IMPROVING PERFORMANCE OF BACKGROUND JOBS
IN DIGITAL LIBRARIES USING GRID COMPUTING
Marco Fernandes, Pedro Almeida, Joaquim A. Martins and Joaquim S. Pinto
Universidade de Aveiro, Campus Universitário de Santiago, Aveiro, Portugal
Keywords: Grid computing, Digital Libraries.
Abstract: Digital libraries are responsible for maintaining very large amounts of data, which must typically be
processed for storage and dissemination purposes. Since these background tasks are usually very demanding
regarding CPU and memory usage, especially when dealing with multimedia files, centralized architectures
may suffer from performance issues, affecting the responsiveness to users. In this paper, we propose a grid
service layer for the execution of background jobs in digital libraries. A case study is also presented, where
we evaluate the performance of a grid application.
1 INTRODUCTION
The amount of information available to the public
has increased steeply in the last years, with the
internet serving as a vehicle for its production and
dissemination. Information systems such as digital
libraries are responsible for not only storing very
large amounts of data but also processing that
information for storage and dissemination purposes.

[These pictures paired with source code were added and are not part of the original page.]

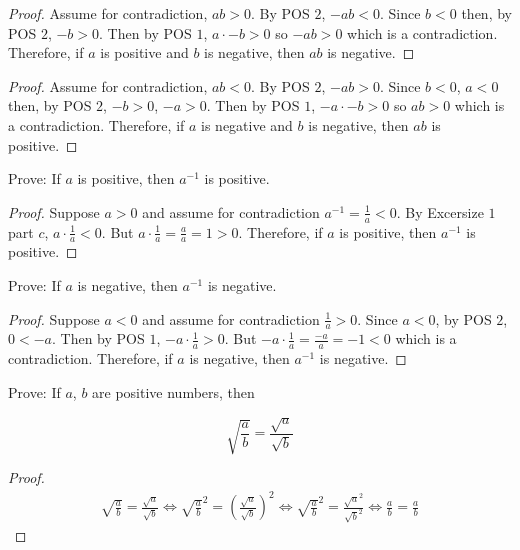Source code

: \begin{proof}
    Assume for contradiction, $ab > 0$. By POS $2$, $-ab < 0$. Since $b < 0$ then, by POS $2$, $-b > 0$.
    Then by POS $1$, $a \cdot -b > 0$ so $-ab > 0$
    which is a contradiction. Therefore, if $a$ is positive and $b$ is negative, then $ab$ is negative.
\end{proof}

\begin{proof}
    Assume for contradiction, $ab < 0$. By POS $2$, $-ab > 0$. Since $b < 0$, $a < 0$ then, by POS $2$, $-b > 0$, $-a > 0$.
    Then by POS $1$, $-a \cdot -b > 0$ so $ab > 0$
    which is a contradiction. Therefore, if $a$ is negative and $b$ is negative, then $ab$ is positive.
\end{proof}

\begin{tcolorbox}[title=Problem 2, breakable]
    Prove: If $a$ is positive, then $a^{-1}$ is positive.
\end{tcolorbox}

\begin{proof}
    Suppose $a > 0$ and assume for contradiction $a^{-1} = \frac{1}{a} < 0$.  
    By Excersize $1$ part $c$, $a \cdot \frac{1}{a} < 0$.
    But $a \cdot \frac{1}{a} = \frac{a}{a} = 1 > 0$.
    Therefore, if $a$ is positive, then $a^{-1}$ is positive.
\end{proof}

\begin{tcolorbox}[title=Problem 3, breakable]
    Prove: If $a$ is negative, then $a^{-1}$ is negative.
\end{tcolorbox}

\begin{proof}
    Suppose $a < 0$ and assume for contradiction $\frac{1}{a} > 0$.  
    Since $a < 0$, by POS $2$, $0 < -a$. 
    Then by POS $1$, $-a \cdot \frac{1}{a} > 0$.
    But $-a \cdot \frac{1}{a} = \frac{-a}{a} = -1 < 0$ which is a contradiction.
    Therefore, if $a$ is negative, then $a^{-1}$ is negative.
\end{proof}

\begin{tcolorbox}[title=Problem 4, breakable]
    Prove: If $a$, $b$ are positive numbers, then 

    \[\sqrt{\frac{a}{b}} = \frac{\sqrt{a}}{\sqrt{b}}\]
\end{tcolorbox}

\begin{proof}
    \begin{align*}
        \sqrt{\frac{a}{b}} = \frac{\sqrt{a}}{\sqrt{b}} 
        \iff {\sqrt{\frac{a}{b}}}^2 = \left(\frac{\sqrt{a}}{\sqrt{b}}\right)^2
        \iff {\sqrt{\frac{a}{b}}}^2 = {\frac{\sqrt{a}^2}{\sqrt{b}^2}}
        \iff {\frac{a}{b} = \frac{a}{b}}
    \end{align*}
\end{proof}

During the process of content submission to a
digital library, as with many other systems, it may be
required to execute some complex and/or CPU-
intensive jobs in the background, such as format
conversion and information extraction, whose
complexity usually increases when dealing the
multimedia resources. Also, many applications
require some maintenance tasks to be periodically
performed. These jobs – initiated either by an
operator of the system or by other jobs –, while
important for the proper functioning of the system,
should not degrade the overall performance and
responsiveness to other, more frequent and
interactive, requests.
If the document submission rate to the digital
library is high or the maintenance executed at an
improper schedule, these background jobs may
severely limit the performance of the application,
especially if this is centralized in one server. One
promising solution is the usage of Grid computing
(Buyya, 2007)(CSSE, 2006) to minimize the load
placed on the server that deals with these tasks.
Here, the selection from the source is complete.